L’ouvrage envisage l’adaptation de concepts bouddhistes à l’entreprise et au manager, indépendamment des croyances religieuses. Partant de l’idée que la recherche du bonheur est commune à tous les individus, les deux auteurs évoquent les mécanismes de la prise de décision, la confiance, la richesse ainsi que les liens entre l’entreprise, l’économie mondiale et les questions sociétales dont la pauvreté, l’environnement et la culture[1].
Un des premiers conseils est de se diriger soi-même avant de diriger les autres. Pour améliorer la maîtrise de soi, il est suggéré d’avoir un esprit « calme, concentré et maître de soi ». Même pour les managers les plus débordés, il est possible, dans ce but, de pratiquer quelques minutes de méditation en attendant l'avion ou en marchant. Ainsi, plutôt que de s'énerver en cas de retard, on peut y voir une occasion pour améliorer le contrôle de soi[2].

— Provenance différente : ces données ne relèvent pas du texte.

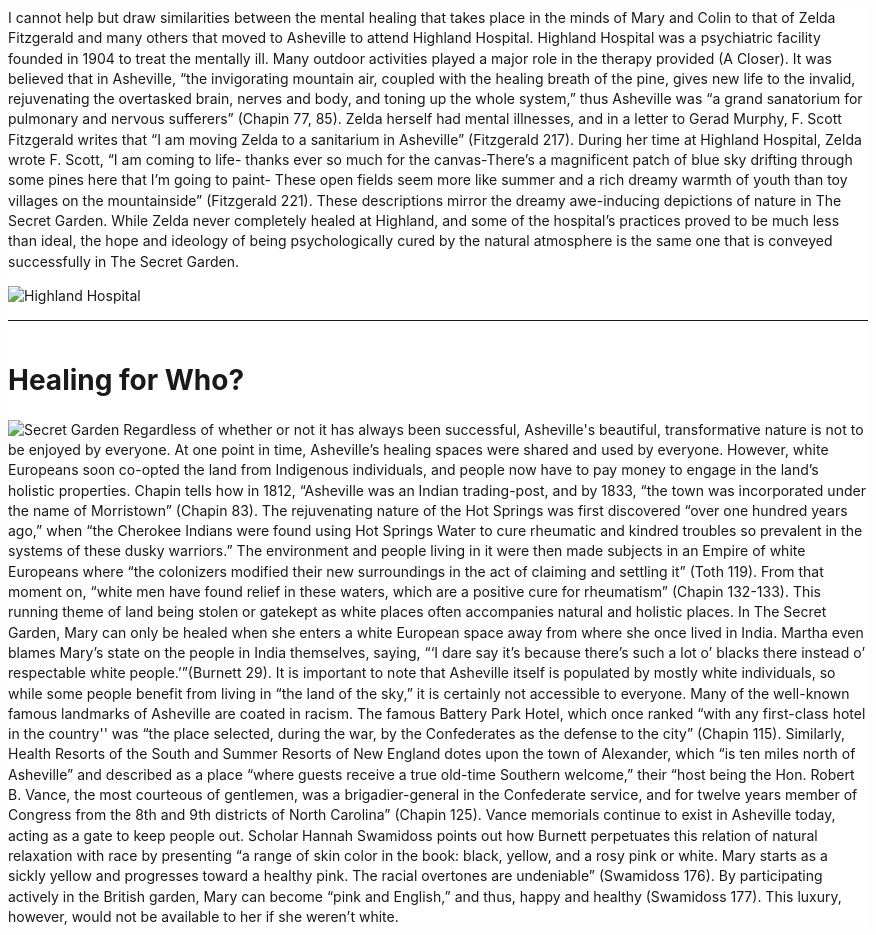 I cannot help but draw similarities between the mental healing that takes place in the minds of Mary and Colin to that of Zelda Fitzgerald and many others that moved to Asheville to attend Highland Hospital. Highland Hospital was a psychiatric facility founded in 1904 to treat the mentally ill. Many outdoor activities played a major role in the therapy provided (A Closer). It was believed that in Asheville, “the invigorating mountain air, coupled with the healing breath of the pine, gives new life to the invalid, rejuvenating the overtasked brain, nerves and body, and toning up the whole system,” thus Asheville was “a grand sanatorium for pulmonary and nervous sufferers” (Chapin 77, 85).  Zelda herself had mental illnesses, and in a letter to Gerad Murphy, F. Scott Fitzgerald writes that “I am moving Zelda to a sanitarium in Asheville” (Fitzgerald 217). During her time at Highland Hospital, Zelda wrote F. Scott, “I am coming to life- thanks ever so much for the canvas-There’s a magnificent patch of blue sky drifting through some pines here that I’m going to paint- These open fields seem more like summer and a rich dreamy warmth of youth than toy villages on the mountainside” (Fitzgerald 221). These descriptions mirror the dreamy awe-inducing depictions of nature in  The Secret Garden. While Zelda never completely healed at Highland, and some of the hospital’s practices proved to be much less than ideal, the hope and ideology of being psychologically cured by the natural atmosphere is the same one that is conveyed successfully in The Secret Garden.

![Highland Hospital](https://today.duke.edu/sites/default/files/styles/story_hero/public/Highland%20Front%20HERO.jpg?itok=QJuc61A3)
***
# Healing for Who?
![Secret Garden](https://3ncridad6ai1jg5mt30vexk1-wpengine.netdna-ssl.com/wp-content/uploads/elementor/thumbs/AdobeStock_177898293-scaled-p4lufii8e37a4lofsxybe1r5sf5el28x0vqyqsihuo.jpeg)
Regardless of whether or not it has always been successful, Asheville's beautiful, transformative nature is not to be enjoyed by everyone. At one point in time, Asheville’s healing spaces were shared and used by everyone. However, white Europeans soon co-opted the land from Indigenous individuals, and people now have to pay money to engage in the land’s holistic properties. Chapin tells how in 1812, “Asheville was an Indian trading-post, and by 1833, “the town was incorporated under the name of Morristown” (Chapin 83). The rejuvenating nature of the Hot Springs was first discovered “over one hundred years ago,” when “the Cherokee Indians were found using Hot Springs Water to cure rheumatic and kindred troubles so prevalent in the systems of these dusky warriors.” The environment and people living in it were then made subjects in an Empire of white Europeans where “the colonizers modified their new surroundings in the act of claiming and settling it” (Toth 119). From that moment on, “white men have found relief in these waters, which are a positive cure for rheumatism” (Chapin 132-133). This running theme of land being stolen or gatekept as white places often accompanies natural and holistic places. In The Secret Garden, Mary can only be healed when she enters a white European space away from where she once lived in India. Martha even blames Mary’s state on the people in India themselves, saying, “‘I dare say it’s because there’s such a lot o’ blacks there instead o’ respectable white people.’”(Burnett 29). It is important to note that Asheville itself is populated by mostly white individuals, so while some people benefit from living in “the land of the sky,” it is certainly not accessible to everyone. Many of the well-known famous landmarks of Asheville are coated in racism. The famous Battery Park Hotel, which once ranked “with any first-class hotel in the country'' was “the place selected, during the war, by the Confederates as the defense to the city” (Chapin 115). Similarly, Health Resorts of the South and Summer Resorts of New England dotes upon the town of Alexander, which “is ten miles north of Asheville” and described as a place “where guests receive a true old-time Southern welcome,” their “host being the Hon. Robert B. Vance, the most courteous of gentlemen, was a brigadier-general in the Confederate service, and for twelve years member of Congress from the 8th and 9th districts of North Carolina” (Chapin 125). Vance memorials continue to exist in Asheville today, acting as a gate to keep people out. Scholar Hannah Swamidoss points out how Burnett perpetuates this relation of natural relaxation with race by presenting “a range of skin color in the book: black, yellow, and a rosy pink or white. Mary starts as a sickly yellow and progresses toward a healthy pink. The racial overtones are undeniable” (Swamidoss 176). By participating actively in the British garden, Mary can become “pink and English,” and thus, happy and healthy (Swamidoss 177). This luxury, however, would not be available to her if she weren’t white. 
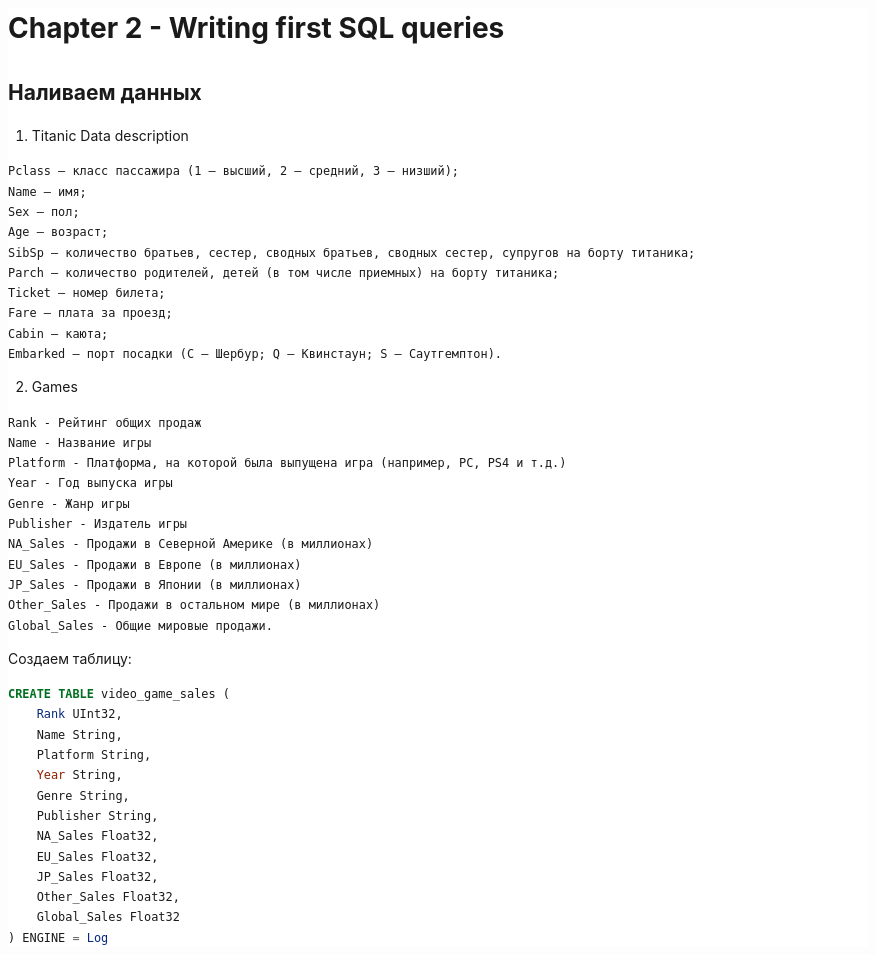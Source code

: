 # Chapter 2 - Writing first SQL queries

## Наливаем данных

1. Titanic Data description

```
Pclass — класс пассажира (1 — высший, 2 — средний, 3 — низший);
Name — имя;
Sex — пол;
Age — возраст;
SibSp — количество братьев, сестер, сводных братьев, сводных сестер, супругов на борту титаника;
Parch — количество родителей, детей (в том числе приемных) на борту титаника;
Ticket — номер билета;
Fare — плата за проезд;
Cabin — каюта;
Embarked — порт посадки (C — Шербур; Q — Квинстаун; S — Саутгемптон).
```

2. Games

```
Rank - Рейтинг общих продаж
Name - Название игры
Platform - Платформа, на которой была выпущена игра (например, PC, PS4 и т.д.)
Year - Год выпуска игры
Genre - Жанр игры
Publisher - Издатель игры
NA_Sales - Продажи в Северной Америке (в миллионах)
EU_Sales - Продажи в Европе (в миллионах)
JP_Sales - Продажи в Японии (в миллионах)
Other_Sales - Продажи в остальном мире (в миллионах)
Global_Sales - Общие мировые продажи.
```

Создаем таблицу:

```sql
CREATE TABLE video_game_sales (
    Rank UInt32,
    Name String,
    Platform String,
    Year String,
    Genre String,
    Publisher String,
    NA_Sales Float32,
    EU_Sales Float32,
    JP_Sales Float32,
    Other_Sales Float32,
    Global_Sales Float32
) ENGINE = Log
```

Il est aussi conseillé d'améliorer son relationnel avec le personnel, d’être à la fois enthousiaste et modeste, et d’être reconnaissant à son équipe, afin de devenir un véritable modèle, plutôt qu'un dirigeant qui en impose, mais court à la faillite[2].
Se basant sur des exemples, le dalaï-lama affirme : « Une entreprise dont les salariés, les clients et les actionnaires ne sont pas heureux n'a pas d'avenir ». Il ajoute que pour régler les problèmes, « les bonnes nouvelles peuvent se propager lentement, les mauvaises nouvelles doivent se propager rapidement ». Il précise aussi qu’il vaut mieux envisager le profit comme une condition de la survie de l’entreprise, et non comme un but en soi[2].
Si le dalaï-lama a une préférence naturelle pour le socialisme, il fonde aussi ses espoirs dans une économie de marché responsable. S’il est favorable à la mondialisation, il promeut un capitalisme éthique et responsable, prenant en compte l'environnement, sans omettre l’humanisme et la compassion. Pour le dalaï-lama, la compétence d’un dirigeant ne suffit pas, et doit aller de pair avec une motivation et un état d'esprit juste[2].